◆ About this exercise
The response must contain every line from the records below that has "style".

◆ Stored data
- - -

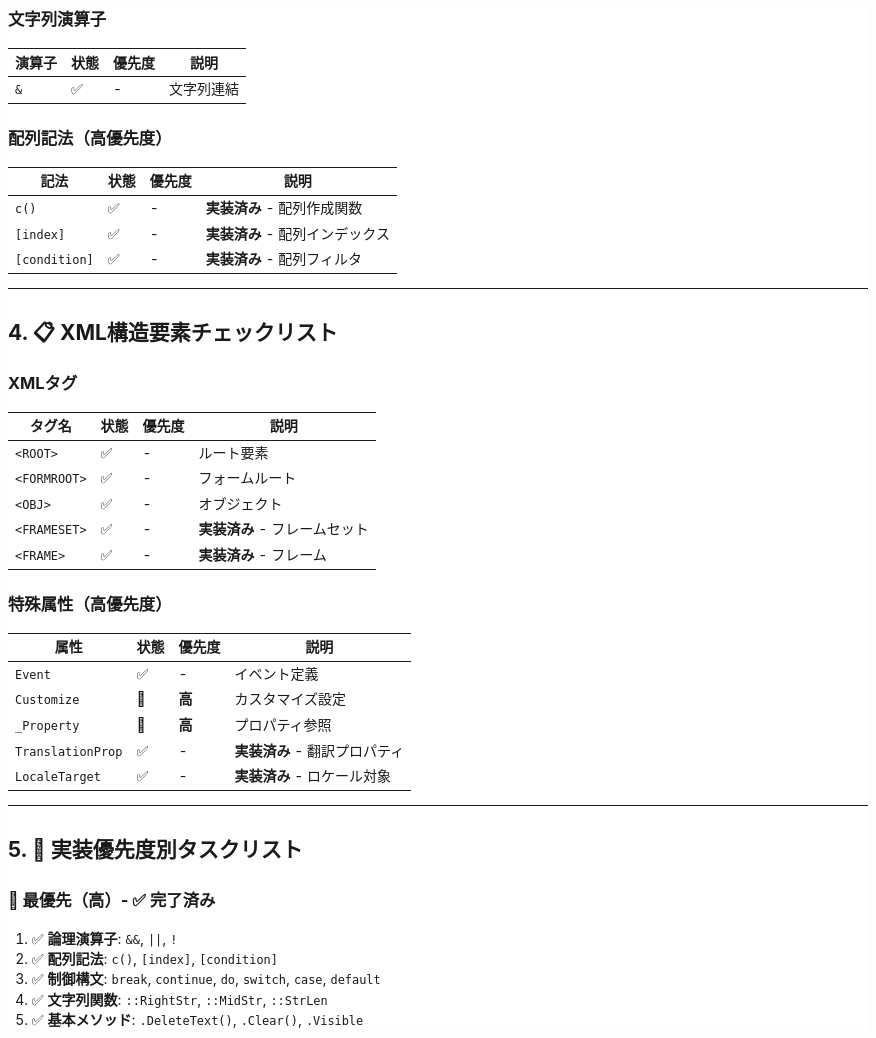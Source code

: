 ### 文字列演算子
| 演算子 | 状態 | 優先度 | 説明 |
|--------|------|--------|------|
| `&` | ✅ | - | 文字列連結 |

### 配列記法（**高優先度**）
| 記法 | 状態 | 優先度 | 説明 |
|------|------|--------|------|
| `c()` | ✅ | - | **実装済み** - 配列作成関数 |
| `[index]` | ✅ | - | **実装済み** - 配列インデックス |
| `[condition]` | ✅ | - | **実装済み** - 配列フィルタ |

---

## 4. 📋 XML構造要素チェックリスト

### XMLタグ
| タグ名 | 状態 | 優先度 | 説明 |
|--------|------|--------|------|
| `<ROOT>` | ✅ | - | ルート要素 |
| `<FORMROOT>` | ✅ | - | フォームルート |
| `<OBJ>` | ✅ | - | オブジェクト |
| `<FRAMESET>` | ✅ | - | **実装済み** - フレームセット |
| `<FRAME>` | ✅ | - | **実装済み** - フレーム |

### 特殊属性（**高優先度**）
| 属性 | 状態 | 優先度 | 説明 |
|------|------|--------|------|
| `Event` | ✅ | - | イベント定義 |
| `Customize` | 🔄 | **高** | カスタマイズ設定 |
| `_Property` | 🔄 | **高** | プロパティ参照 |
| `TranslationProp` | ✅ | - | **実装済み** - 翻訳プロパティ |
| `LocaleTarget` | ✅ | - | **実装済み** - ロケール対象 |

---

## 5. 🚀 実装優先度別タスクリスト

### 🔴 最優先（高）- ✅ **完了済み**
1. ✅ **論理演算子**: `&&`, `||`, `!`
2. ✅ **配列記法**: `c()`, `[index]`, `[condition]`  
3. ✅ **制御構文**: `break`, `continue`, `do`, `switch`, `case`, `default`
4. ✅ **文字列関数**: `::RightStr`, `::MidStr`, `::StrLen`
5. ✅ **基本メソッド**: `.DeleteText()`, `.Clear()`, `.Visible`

- - -

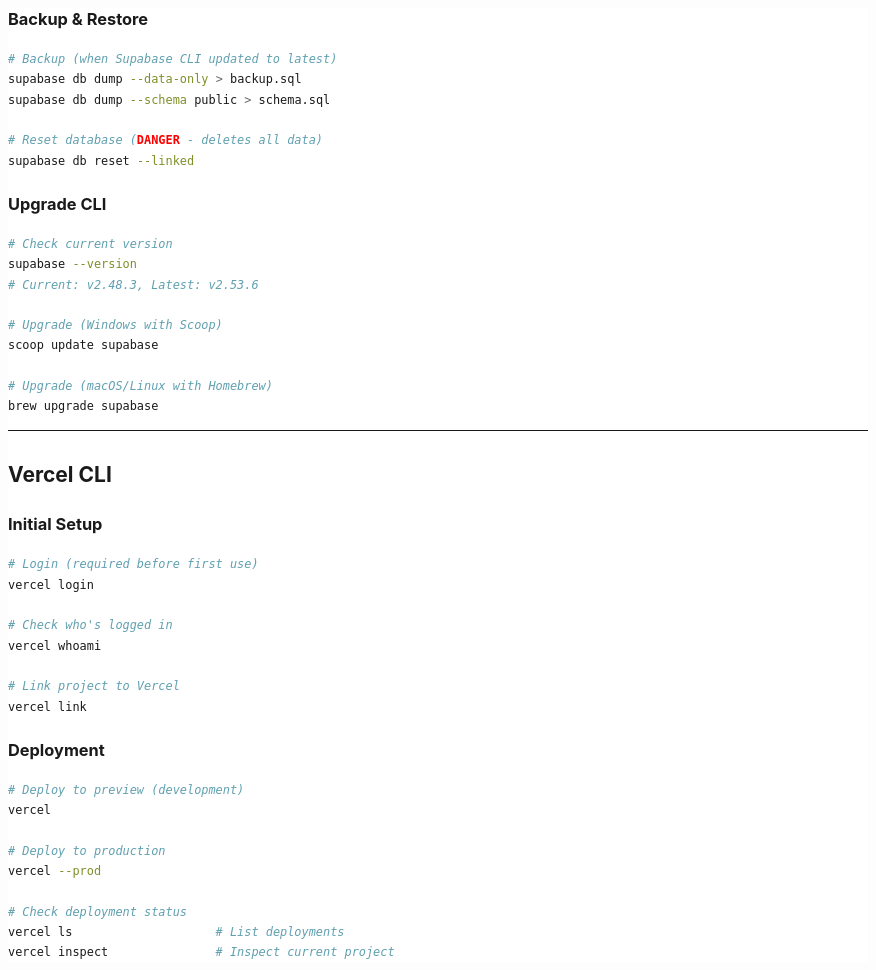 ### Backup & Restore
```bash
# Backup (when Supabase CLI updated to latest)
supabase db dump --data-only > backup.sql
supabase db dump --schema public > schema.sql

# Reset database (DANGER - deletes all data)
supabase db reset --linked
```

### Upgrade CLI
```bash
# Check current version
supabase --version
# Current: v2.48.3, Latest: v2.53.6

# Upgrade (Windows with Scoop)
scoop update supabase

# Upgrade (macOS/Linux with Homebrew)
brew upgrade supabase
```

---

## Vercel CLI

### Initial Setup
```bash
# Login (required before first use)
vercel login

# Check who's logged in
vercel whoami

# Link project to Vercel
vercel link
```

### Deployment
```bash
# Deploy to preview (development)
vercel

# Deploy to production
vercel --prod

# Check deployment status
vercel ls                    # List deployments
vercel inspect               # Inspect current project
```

- - -

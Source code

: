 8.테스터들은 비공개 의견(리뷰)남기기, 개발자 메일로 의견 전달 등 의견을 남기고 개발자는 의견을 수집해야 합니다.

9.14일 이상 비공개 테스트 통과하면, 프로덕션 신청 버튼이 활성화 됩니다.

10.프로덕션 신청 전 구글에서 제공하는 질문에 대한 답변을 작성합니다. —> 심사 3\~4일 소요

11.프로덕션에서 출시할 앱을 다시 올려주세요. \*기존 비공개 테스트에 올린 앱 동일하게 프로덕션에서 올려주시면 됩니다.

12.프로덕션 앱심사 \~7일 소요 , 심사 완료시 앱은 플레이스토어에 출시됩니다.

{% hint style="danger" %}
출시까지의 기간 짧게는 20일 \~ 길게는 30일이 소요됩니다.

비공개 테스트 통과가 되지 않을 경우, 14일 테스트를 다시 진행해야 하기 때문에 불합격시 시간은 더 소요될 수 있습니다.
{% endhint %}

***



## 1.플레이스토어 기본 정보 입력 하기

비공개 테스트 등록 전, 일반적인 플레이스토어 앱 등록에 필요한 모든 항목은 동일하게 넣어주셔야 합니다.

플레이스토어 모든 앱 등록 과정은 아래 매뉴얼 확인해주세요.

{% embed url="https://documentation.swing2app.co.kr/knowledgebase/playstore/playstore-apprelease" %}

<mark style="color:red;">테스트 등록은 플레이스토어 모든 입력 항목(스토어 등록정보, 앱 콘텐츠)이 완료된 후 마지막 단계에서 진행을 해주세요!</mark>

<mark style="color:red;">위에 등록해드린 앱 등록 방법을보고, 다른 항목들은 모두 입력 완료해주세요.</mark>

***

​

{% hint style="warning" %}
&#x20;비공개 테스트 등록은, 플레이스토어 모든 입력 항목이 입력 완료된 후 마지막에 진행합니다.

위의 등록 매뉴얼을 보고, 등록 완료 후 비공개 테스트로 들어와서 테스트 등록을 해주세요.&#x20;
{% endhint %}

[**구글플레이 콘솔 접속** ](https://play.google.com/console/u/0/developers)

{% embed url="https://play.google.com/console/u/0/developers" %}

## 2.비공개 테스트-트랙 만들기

- - -

◆ Problem solution
{% hint style="danger" %}
<mark style="color:red;">테스트 등록은 플레이스토어 모든 입력 항목(스토어 등록정보, 앱 콘텐츠)이 완료된 후 마지막 단계에서 진행을 해주세요!</mark>
<mark style="color:red;">위에 등록해드린 앱 등록 방법을보고, 다른 항목들은 모두 입력 완료해주세요.</mark>
{% hint style="warning" %}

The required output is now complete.